Requirement: Within the entries below, please return exactly the lines from the one with "Weighted blended OIT" through the one with "the video is abot", leaving out any pictures.

Plain-text document sources:
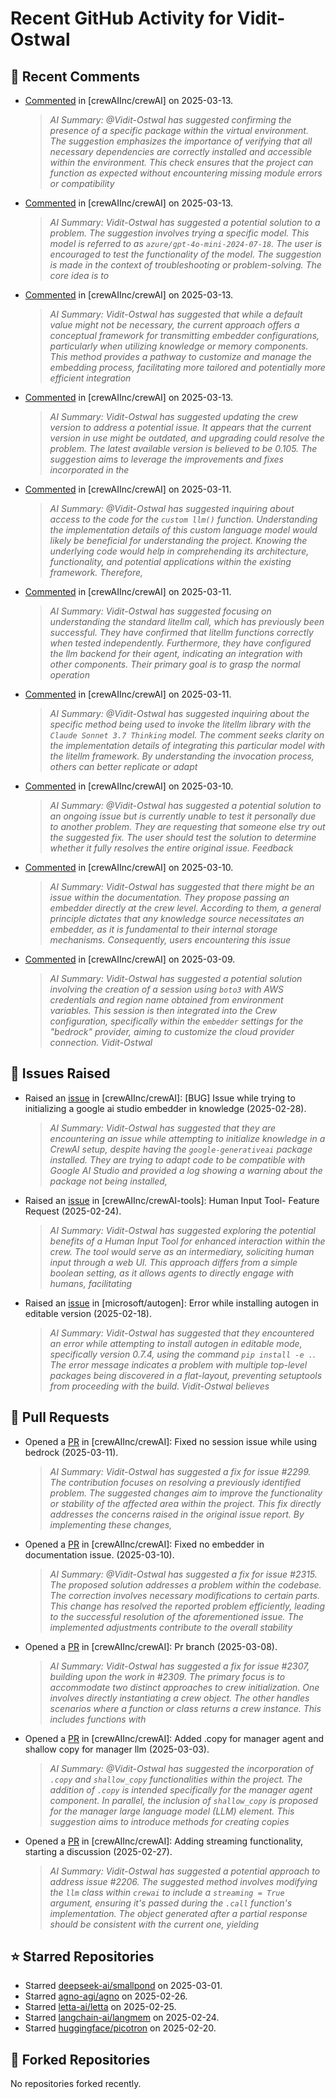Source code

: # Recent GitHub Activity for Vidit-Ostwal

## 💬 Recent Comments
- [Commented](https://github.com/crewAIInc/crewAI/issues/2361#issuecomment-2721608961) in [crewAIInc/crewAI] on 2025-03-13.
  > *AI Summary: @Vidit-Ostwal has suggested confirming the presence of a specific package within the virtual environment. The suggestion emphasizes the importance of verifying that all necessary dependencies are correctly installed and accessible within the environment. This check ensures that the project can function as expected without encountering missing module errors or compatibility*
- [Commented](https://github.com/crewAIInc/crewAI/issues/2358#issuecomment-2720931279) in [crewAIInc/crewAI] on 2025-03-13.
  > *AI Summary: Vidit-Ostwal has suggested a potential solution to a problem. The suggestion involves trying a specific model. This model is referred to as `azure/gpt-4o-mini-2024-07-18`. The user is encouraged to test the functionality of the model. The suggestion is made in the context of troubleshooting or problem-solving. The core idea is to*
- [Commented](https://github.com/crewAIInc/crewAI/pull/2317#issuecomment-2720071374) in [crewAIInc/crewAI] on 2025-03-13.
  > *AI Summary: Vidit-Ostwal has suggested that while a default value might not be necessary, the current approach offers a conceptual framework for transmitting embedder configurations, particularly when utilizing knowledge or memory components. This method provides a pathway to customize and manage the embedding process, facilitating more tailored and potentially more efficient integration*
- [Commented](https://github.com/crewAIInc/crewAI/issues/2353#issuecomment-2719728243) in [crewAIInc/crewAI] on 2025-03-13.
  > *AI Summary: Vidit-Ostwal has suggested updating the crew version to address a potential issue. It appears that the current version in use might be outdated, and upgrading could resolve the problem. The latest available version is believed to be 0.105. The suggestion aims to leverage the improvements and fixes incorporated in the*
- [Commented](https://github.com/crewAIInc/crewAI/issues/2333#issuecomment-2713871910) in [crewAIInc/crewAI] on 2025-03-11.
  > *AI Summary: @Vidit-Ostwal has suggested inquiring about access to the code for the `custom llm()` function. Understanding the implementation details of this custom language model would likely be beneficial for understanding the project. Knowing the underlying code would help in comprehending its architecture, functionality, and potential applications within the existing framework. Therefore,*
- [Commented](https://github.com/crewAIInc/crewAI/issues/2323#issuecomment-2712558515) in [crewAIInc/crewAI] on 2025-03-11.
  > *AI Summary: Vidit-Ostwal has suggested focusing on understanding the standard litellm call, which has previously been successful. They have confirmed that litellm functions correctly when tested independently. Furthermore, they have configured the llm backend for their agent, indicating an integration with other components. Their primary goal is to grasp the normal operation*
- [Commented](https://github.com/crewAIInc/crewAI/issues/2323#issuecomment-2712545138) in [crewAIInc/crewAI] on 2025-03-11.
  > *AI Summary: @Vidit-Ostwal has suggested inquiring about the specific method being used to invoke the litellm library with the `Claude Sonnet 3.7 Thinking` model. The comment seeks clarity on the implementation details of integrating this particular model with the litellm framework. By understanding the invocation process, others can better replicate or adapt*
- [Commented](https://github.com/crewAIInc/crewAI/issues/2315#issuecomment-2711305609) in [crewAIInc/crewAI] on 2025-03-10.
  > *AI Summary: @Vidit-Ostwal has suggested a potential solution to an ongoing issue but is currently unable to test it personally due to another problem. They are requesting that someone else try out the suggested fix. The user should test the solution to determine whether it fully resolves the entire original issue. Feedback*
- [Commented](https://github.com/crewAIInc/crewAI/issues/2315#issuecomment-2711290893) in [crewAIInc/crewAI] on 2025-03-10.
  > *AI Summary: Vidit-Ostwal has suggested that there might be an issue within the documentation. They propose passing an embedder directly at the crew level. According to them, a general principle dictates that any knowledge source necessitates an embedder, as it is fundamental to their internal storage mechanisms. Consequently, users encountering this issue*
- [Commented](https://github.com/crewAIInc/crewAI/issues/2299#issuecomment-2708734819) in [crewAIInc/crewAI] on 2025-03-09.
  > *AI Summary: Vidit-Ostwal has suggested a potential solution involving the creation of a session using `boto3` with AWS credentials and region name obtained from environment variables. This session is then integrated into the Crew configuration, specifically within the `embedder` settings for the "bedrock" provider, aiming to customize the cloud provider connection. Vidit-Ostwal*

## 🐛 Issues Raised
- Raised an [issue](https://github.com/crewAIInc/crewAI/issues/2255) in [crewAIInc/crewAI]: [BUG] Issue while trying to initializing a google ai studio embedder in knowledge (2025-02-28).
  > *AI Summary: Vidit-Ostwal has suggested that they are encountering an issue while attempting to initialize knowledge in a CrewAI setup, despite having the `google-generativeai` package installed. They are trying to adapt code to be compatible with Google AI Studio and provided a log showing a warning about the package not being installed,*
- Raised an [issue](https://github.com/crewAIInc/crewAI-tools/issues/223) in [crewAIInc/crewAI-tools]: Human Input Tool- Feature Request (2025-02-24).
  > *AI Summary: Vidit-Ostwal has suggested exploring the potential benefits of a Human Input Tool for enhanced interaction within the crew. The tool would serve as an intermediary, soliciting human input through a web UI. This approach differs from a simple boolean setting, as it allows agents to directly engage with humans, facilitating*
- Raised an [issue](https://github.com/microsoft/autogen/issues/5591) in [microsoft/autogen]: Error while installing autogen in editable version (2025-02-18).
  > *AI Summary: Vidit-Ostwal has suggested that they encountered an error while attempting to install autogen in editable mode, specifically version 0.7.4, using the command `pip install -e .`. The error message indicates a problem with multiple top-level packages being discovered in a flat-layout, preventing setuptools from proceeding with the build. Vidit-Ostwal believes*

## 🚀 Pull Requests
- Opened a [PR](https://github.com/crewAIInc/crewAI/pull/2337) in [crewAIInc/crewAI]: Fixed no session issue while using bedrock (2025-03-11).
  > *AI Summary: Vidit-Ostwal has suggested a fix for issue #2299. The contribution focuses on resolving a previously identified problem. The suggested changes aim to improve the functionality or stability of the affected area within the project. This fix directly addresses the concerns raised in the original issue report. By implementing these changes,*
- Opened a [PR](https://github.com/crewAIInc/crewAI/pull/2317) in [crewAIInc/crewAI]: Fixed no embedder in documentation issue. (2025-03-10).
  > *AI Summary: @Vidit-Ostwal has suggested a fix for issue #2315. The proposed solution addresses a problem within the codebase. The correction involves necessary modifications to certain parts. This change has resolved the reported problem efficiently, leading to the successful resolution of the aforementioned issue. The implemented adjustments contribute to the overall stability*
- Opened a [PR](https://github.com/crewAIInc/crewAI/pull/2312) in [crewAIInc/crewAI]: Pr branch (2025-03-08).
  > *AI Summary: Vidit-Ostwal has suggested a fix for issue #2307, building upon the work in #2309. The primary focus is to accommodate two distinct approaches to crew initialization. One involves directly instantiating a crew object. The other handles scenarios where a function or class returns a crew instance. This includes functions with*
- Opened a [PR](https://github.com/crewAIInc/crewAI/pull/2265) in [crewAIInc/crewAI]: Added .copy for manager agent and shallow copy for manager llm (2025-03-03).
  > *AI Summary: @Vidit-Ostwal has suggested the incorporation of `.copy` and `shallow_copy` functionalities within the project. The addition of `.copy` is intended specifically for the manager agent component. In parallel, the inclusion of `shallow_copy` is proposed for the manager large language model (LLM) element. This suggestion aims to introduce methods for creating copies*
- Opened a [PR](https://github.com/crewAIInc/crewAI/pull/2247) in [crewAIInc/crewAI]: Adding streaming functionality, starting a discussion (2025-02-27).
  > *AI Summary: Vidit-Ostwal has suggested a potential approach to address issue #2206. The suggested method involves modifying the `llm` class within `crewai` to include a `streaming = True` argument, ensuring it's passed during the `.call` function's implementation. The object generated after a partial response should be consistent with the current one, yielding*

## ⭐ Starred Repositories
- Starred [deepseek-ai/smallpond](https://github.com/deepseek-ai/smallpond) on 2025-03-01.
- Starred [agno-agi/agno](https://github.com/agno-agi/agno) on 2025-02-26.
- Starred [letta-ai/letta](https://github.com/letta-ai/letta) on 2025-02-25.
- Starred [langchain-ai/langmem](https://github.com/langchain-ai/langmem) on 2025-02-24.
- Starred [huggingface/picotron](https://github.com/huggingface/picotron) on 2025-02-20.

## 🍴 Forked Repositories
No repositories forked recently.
==
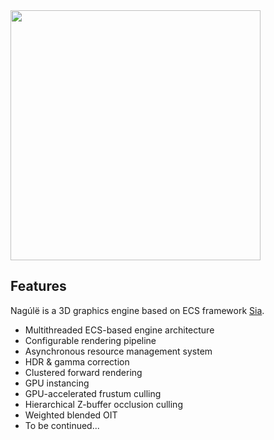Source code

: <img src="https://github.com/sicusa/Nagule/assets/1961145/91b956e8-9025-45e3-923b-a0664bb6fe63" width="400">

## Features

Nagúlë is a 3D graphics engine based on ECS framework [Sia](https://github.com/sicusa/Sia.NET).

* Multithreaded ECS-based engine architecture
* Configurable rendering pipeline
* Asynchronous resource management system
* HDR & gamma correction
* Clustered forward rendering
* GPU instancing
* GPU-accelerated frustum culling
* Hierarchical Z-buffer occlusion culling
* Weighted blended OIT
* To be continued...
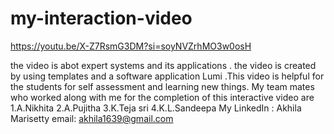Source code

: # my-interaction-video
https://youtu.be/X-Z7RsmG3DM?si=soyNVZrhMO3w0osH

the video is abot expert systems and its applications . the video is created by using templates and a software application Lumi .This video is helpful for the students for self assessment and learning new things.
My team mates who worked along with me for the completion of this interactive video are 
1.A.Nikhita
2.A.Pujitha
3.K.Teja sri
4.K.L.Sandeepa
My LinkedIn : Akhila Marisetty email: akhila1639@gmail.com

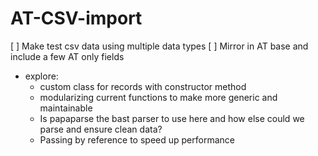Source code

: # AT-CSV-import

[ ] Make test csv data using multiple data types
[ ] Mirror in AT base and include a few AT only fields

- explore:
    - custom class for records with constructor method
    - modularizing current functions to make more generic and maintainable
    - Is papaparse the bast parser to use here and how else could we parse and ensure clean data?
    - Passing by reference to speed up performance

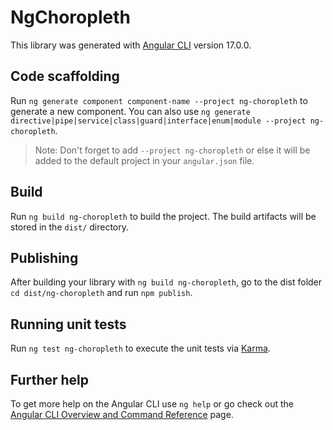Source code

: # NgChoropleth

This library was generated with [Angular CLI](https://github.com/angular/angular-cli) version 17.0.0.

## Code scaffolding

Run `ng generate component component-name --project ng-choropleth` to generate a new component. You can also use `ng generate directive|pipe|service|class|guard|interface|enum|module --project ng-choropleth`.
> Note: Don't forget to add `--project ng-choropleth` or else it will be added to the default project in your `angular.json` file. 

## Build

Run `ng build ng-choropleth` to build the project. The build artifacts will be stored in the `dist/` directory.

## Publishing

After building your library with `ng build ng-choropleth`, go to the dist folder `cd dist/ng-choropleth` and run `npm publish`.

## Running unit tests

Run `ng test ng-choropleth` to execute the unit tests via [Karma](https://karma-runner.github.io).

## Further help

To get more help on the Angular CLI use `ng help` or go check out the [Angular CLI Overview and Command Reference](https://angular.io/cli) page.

Response for this exercise:
* Weighted blended OIT
* To be continued...
Source code

: # my-interaction-video
https://youtu.be/X-Z7RsmG3DM?si=soyNVZrhMO3w0osH

the video is abot expert systems and its applications . the video is created by using templates and a software application Lumi .This video is helpful for the students for self assessment and learning new things.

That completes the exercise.